Work order: Within the records below is a range that opens at the line with "- clamp function for players" and closes at the line with "Copyright 2020 Abeid". Return that range word for word, both ends included, and only that range.

Records to use:

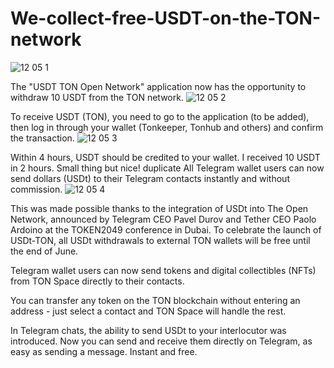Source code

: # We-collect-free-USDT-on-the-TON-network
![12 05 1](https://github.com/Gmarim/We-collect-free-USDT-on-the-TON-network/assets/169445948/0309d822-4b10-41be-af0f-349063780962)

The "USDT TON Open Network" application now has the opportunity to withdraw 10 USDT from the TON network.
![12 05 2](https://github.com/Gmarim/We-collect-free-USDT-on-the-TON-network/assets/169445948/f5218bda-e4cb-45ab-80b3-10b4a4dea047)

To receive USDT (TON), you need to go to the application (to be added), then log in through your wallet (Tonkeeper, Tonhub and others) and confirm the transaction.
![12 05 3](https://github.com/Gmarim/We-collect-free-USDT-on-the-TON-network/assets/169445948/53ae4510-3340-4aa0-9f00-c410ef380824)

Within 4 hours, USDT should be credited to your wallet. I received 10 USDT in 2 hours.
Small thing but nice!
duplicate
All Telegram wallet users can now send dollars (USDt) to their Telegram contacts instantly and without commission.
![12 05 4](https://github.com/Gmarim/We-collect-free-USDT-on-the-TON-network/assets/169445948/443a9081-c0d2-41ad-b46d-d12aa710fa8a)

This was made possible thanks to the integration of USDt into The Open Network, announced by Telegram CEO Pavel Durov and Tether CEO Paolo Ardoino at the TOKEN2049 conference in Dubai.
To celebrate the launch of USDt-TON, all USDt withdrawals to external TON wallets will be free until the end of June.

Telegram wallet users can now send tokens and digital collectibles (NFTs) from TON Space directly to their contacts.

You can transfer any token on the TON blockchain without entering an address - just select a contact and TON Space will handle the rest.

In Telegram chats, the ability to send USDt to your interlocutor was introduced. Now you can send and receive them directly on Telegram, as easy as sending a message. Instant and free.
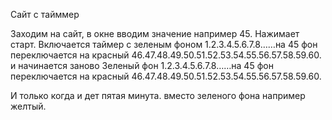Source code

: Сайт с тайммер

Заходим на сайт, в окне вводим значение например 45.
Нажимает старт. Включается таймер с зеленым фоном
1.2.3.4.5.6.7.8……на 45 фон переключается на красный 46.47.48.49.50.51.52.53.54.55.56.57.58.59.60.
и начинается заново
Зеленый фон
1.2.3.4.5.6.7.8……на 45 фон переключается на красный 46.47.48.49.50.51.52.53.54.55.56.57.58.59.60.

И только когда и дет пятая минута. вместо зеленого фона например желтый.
--
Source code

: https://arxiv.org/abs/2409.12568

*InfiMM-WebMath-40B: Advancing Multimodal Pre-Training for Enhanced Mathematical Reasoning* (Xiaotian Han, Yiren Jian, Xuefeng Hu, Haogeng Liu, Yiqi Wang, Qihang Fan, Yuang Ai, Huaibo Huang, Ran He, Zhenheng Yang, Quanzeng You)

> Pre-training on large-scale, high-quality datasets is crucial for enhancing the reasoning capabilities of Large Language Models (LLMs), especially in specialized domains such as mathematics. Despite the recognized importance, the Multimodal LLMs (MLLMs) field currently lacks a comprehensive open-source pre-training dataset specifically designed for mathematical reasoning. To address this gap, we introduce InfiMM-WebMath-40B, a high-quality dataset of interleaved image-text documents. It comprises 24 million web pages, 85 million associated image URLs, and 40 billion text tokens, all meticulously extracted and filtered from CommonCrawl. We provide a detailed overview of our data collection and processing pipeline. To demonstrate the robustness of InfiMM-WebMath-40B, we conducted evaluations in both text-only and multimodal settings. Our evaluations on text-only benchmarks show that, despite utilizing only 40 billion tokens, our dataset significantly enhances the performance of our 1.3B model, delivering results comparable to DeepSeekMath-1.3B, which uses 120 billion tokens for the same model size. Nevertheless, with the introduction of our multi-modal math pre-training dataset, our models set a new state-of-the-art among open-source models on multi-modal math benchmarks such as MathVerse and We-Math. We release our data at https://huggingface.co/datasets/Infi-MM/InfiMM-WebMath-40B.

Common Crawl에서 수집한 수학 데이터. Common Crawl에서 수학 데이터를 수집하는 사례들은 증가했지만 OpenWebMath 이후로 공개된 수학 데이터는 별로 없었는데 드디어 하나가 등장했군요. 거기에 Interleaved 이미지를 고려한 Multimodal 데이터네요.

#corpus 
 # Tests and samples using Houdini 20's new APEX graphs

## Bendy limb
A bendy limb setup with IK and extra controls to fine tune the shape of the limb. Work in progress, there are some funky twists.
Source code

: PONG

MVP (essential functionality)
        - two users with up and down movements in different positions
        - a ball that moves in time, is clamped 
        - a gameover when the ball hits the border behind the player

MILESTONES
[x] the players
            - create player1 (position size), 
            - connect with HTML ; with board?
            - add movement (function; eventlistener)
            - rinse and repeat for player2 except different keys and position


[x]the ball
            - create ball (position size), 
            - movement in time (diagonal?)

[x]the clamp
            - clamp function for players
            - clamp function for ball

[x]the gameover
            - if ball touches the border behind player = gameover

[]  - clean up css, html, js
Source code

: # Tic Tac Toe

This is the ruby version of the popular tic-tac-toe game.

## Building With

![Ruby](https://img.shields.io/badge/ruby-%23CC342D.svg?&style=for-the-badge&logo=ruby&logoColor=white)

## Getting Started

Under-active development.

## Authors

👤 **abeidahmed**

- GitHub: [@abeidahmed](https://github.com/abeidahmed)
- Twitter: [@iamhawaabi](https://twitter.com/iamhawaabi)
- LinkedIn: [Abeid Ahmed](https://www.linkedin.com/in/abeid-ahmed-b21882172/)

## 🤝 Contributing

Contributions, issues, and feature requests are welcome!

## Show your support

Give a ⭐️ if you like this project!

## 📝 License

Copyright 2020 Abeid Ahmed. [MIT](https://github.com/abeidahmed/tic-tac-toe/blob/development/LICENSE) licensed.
...
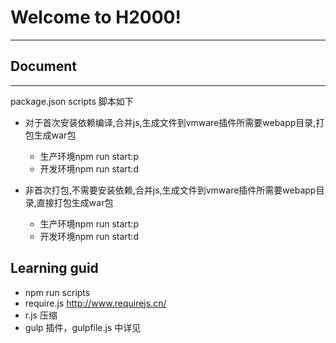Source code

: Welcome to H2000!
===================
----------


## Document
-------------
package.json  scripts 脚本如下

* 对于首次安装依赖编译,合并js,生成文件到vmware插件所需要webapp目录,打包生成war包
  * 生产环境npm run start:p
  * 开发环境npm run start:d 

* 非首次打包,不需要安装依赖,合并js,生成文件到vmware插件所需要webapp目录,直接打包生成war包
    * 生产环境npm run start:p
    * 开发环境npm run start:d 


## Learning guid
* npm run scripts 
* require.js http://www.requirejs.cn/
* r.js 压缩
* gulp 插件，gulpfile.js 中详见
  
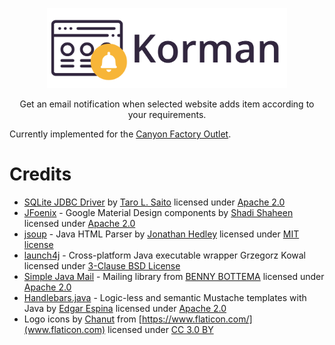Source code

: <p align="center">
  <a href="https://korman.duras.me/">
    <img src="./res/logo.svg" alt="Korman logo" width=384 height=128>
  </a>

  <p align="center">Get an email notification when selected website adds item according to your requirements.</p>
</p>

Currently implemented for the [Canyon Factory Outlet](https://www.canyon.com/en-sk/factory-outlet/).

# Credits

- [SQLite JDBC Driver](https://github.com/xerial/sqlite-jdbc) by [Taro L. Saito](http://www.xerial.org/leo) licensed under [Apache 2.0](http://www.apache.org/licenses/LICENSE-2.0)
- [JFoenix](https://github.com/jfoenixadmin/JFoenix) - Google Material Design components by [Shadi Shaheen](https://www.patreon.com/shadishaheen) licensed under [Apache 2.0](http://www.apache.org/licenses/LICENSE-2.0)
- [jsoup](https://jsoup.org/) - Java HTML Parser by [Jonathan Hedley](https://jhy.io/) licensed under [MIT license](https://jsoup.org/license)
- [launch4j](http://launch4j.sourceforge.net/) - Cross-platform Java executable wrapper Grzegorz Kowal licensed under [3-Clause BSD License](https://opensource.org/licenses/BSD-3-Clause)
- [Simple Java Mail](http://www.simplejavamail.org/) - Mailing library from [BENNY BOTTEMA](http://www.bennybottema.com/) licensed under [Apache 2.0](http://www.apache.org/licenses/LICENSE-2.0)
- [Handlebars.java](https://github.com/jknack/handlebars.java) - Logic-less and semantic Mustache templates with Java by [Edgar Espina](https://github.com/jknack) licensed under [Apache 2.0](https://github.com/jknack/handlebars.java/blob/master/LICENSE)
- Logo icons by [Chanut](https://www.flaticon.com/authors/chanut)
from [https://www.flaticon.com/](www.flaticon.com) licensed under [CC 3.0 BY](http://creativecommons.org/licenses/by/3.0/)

Answer box:
            - clamp function for players
            - clamp function for ball

[x]the gameover
            - if ball touches the border behind player = gameover

[]  - clean up css, html, js
Source code

: # Tic Tac Toe

This is the ruby version of the popular tic-tac-toe game.

## Building With

![Ruby](https://img.shields.io/badge/ruby-%23CC342D.svg?&style=for-the-badge&logo=ruby&logoColor=white)

## Getting Started

Under-active development.

## Authors

👤 **abeidahmed**

- GitHub: [@abeidahmed](https://github.com/abeidahmed)
- Twitter: [@iamhawaabi](https://twitter.com/iamhawaabi)
- LinkedIn: [Abeid Ahmed](https://www.linkedin.com/in/abeid-ahmed-b21882172/)

## 🤝 Contributing

Contributions, issues, and feature requests are welcome!

## Show your support

Give a ⭐️ if you like this project!

## 📝 License

Copyright 2020 Abeid Ahmed. [MIT](https://github.com/abeidahmed/tic-tac-toe/blob/development/LICENSE) licensed.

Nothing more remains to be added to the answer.